Under the government's reform of the 35-hour law, the number of
overtime hours employees can work per year will be increased from 180
to 220. In addition businesses will be able to sign separate deals with
the workforce for even more overtime.

Employees will also be encouraged to "sell back" the compensatory
days off that they earn if they work more than 35 hours a week. Known
as RTT days, these will be more easily convertible for cash payments or
improved pension rights.

Despite the allure of extra pay, many French are reluctant to give
up the extra time they can spend with their families thanks to
compensatory days.

"Workers are very attached to their free time," said Murial Roque,
35, who works for the Pages Jaune (Yellow Pages) business information
directory.

"I find that the interests of women regarding social advances and
raising children are not taken into account," she said at the
demonstration in Paris.

But the government says that generous social benefits cannot be maintained with everyone working fewer hours.

"In the long term, France can only pay for its social and economic
ambitions by increasing the number of hours worked.
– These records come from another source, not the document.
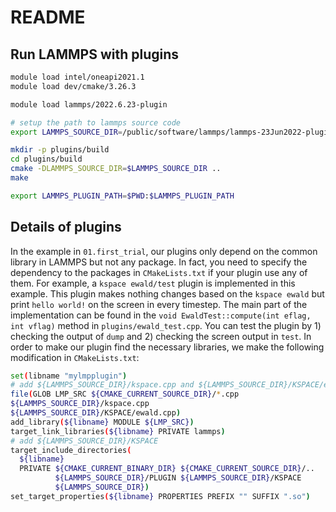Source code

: # README

## Run LAMMPS with plugins

```bash
module load intel/oneapi2021.1
module load dev/cmake/3.26.3 

module load lammps/2022.6.23-plugin

# setup the path to lammps source code
export LAMMPS_SOURCE_DIR=/public/software/lammps/lammps-23Jun2022-plugin/src

mkdir -p plugins/build
cd plugins/build
cmake -DLAMMPS_SOURCE_DIR=$LAMMPS_SOURCE_DIR ..
make

export LAMMPS_PLUGIN_PATH=$PWD:$LAMMPS_PLUGIN_PATH
```

## Details of plugins

In the example in `01.first_trial`, our plugins only depend on the common library in LAMMPS but not any package. In fact, you need to specify the dependency to the packages in `CMakeLists.txt` if your plugin use any of them. For example, a `kspace ewald/test` plugin is implemented in this example. This plugin makes nothing changes based on the `kspace ewald` but print `hello world!` on the screen in every timestep. The main part of the implementation can be found in the `void EwaldTest::compute(int eflag, int vflag)` method in `plugins/ewald_test.cpp`. You can test the plugin by 1) checking the output of `dump` and 2) checking the screen output in `test`. In order to make our plugin find the necessary libraries, we make the following modification in `CMakeLists.txt`:

```bash
set(libname "mylmpplugin")
# add ${LAMMPS_SOURCE_DIR}/kspace.cpp and ${LAMMPS_SOURCE_DIR}/KSPACE/ewald.cpp
file(GLOB LMP_SRC ${CMAKE_CURRENT_SOURCE_DIR}/*.cpp
${LAMMPS_SOURCE_DIR}/kspace.cpp
${LAMMPS_SOURCE_DIR}/KSPACE/ewald.cpp)
add_library(${libname} MODULE ${LMP_SRC})
target_link_libraries(${libname} PRIVATE lammps)
# add ${LAMMPS_SOURCE_DIR}/KSPACE
target_include_directories(
  ${libname}
  PRIVATE ${CMAKE_CURRENT_BINARY_DIR} ${CMAKE_CURRENT_SOURCE_DIR}/..
          ${LAMMPS_SOURCE_DIR}/PLUGIN ${LAMMPS_SOURCE_DIR}/KSPACE
          ${LAMMPS_SOURCE_DIR})
set_target_properties(${libname} PROPERTIES PREFIX "" SUFFIX ".so")
```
At the moment
working times here are lower than in all other members of the
Organisation for Economic Cooperation and Development (OECD)," the
government said.

France suffers from an unemployment rate of around 10 percent --
almost double that of Britain -- and Raffarin recently promised to
bring it down to nine percent, a drop of some 250,000 job-seekers, in a
year.

The changes would not effect the public sector which employs nearly one in four French workers.